Assignment:
The line that holds "### executar o projeto" marks the start. Return it and each following line through the end of the data, unchanged.

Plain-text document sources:
***
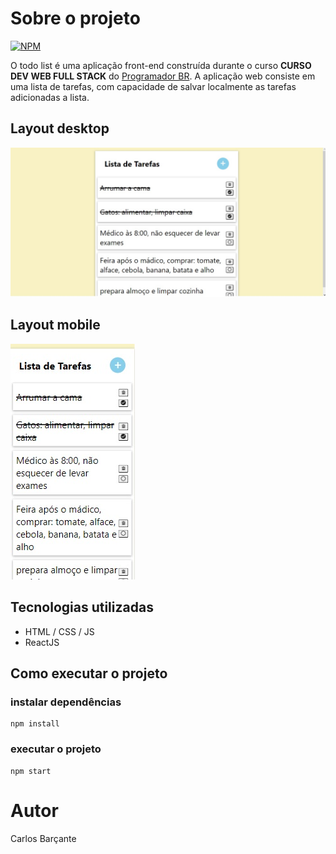 # Sobre o projeto

[![NPM](https://img.shields.io/github/license/CarlosBarcante/todo-list)](https://https://github.com/CarlosBarcante/todo-list/master/LICENSE)

O todo list é uma aplicação front-end construída durante o curso **CURSO DEV WEB
FULL STACK** do [Programador BR](https://programadorbr.com).
A aplicação web consiste em uma lista de tarefas, com capacidade de salvar localmente as tarefas adicionadas a lista.

## Layout desktop

![Desktop](https://github.com/CarlosBarcante/todo-list/blob/master/images/desktop.jpg)

## Layout mobile

![Mobile](https://github.com/CarlosBarcante/todo-list/blob/master/images/Mobile.jpg)

## Tecnologias utilizadas
- HTML / CSS / JS
- ReactJS

## Como executar o projeto



### instalar dependências
```
npm install
```

### executar o projeto
```
npm start
```

# Autor

Carlos Barçante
***
Task solution:
### executar o projeto
```
npm start
```

# Autor

Carlos Barçante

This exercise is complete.